#### INSTRUCTIONS FOR THE TASK
Verbatim transcription of the listing is needed.

#### AVAILABLE DATA

>>>

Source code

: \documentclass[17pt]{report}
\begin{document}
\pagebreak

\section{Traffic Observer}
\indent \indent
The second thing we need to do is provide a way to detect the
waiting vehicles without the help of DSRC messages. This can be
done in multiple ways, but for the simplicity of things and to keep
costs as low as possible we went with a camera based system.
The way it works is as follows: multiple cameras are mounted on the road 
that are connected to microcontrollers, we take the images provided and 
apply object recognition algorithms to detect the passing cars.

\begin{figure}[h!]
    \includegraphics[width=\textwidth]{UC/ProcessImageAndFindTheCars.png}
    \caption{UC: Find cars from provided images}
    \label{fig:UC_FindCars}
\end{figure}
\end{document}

<<<

#### ANSWER SECTION
Source code

: \documentclass[17pt]{report}
\begin{document}
\pagebreak

\section{Traffic Observer}
\indent \indent
The second thing we need to do is provide a way to detect the
waiting vehicles without the help of DSRC messages. This can be
done in multiple ways, but for the simplicity of things and to keep
costs as low as possible we went with a camera based system.
The way it works is as follows: multiple cameras are mounted on the road 
that are connected to microcontrollers, we take the images provided and 
apply object recognition algorithms to detect the passing cars.

\begin{figure}[h!]
    \includegraphics[width=\textwidth]{UC/ProcessImageAndFindTheCars.png}
    \caption{UC: Find cars from provided images}
    \label{fig:UC_FindCars}
\end{figure}
\end{document}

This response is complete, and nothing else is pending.